Protein S (PS) is a 75kDa vitamin K-dependent glycoprotein secreted by hepatocytes, megakaryocytes, and endothelial cells. PS is an anticoagulant; functioning as a cofactor to activated protein C (APC) and tissue factor pathway inhibitor (TFPI) as well as acting to directly bind to and inhibit factor IXa (FIXa). PS has other functions including apoptosis, atherosclerosis and as a signaling molecule in the inflammatory pathway through the TAM (Tyro 3, Axl, Mer) family of tyrosine kinase receptors. The importance of PS is manifested by the lethality that could arise when a person has PS deficiency. There are three different types of PS deficiency-each varying in phenotypic lethality-that can lead to thrombotic episodes in a patient. Medication prescribed to treat those who are pro-thrombotic has shown to have its limitations; making the prospect of using PS as an infusion therapy very important. Conversely, with PS playing a roll to combat coagulation, using PS antibody as an adjunct hemophilic therapy could be a promising treatment for the future. Understanding PS and its various roles is of great importance to treat patients suffering from pro-thrombotic and hemophilic conditions.

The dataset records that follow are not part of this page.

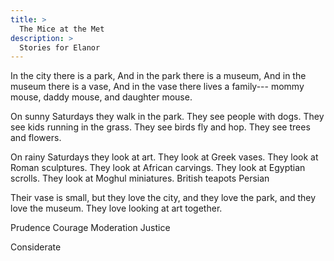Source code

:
 ```yaml
---
title: >
  The Mice at the Met
description: >
  Stories for Elanor
---
```


In the city there is a park,
And in the park there is a museum,
And in the museum there is a vase,
And in the vase there lives a family---
mommy mouse, daddy mouse, and daughter mouse.

On sunny Saturdays they walk in the park.
They see people with dogs.
They see kids running in the grass.
They see birds fly and hop.
They see trees and flowers.

On rainy Saturdays they look at art.
They look at Greek vases.
They look at Roman sculptures.
They look at African carvings.
They look at Egyptian scrolls.
They look at Moghul miniatures.
British teapots
Persian

Their vase is small,
but they love the city,
and they love the park,
and they love the museum.
They love looking at art together.


Prudence
Courage
Moderation
Justice

Considerate
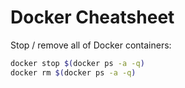 # Docker Cheatsheet

Stop / remove all of Docker containers:

```bash
docker stop $(docker ps -a -q)
docker rm $(docker ps -a -q)
```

protein S, FIXa, coagulation, thrombosis, hemophilia
Brief introduction to protein S:
Protein S (PS) is a 75-kDa vitamin K-dependent glycoprotein synthesized by hepatocytes, endothelial cells, and megakaryocytes. Since its discovery in Seattle, Washington in the 1970s, we now know PS to be involved in many physiological processes. PS functions in hemostasis, apoptosis, and inflammation. Curiously, PS is also a ligand for the TAM (Tyro3, Axl and Mer) family of tyrosine kinase receptors, a negative regulator of innate immune response via inhibition of TLR signaling.PS interaction with these receptors regulates inflammation and promotes development of atherosclerosis [1-3]. PS circulates in plasma at a concentration of 350 nM. About 60% of the circulating PS is bound to the C4b-binding protein [1,4]. Unbound Protein S serves as a non-enzymatic cofactor for tissue factor pathway inhibitor (TFPI) and activated protein C (APC) [1,4-6]. Although the functions of PS as a TFPI and APC cofactor have been well established, in 2012, the Majumder laboratory discovered a new function of PS. Acting independent of APC, PS binds and directly inhibits coagulation factor IXa (FIXa) .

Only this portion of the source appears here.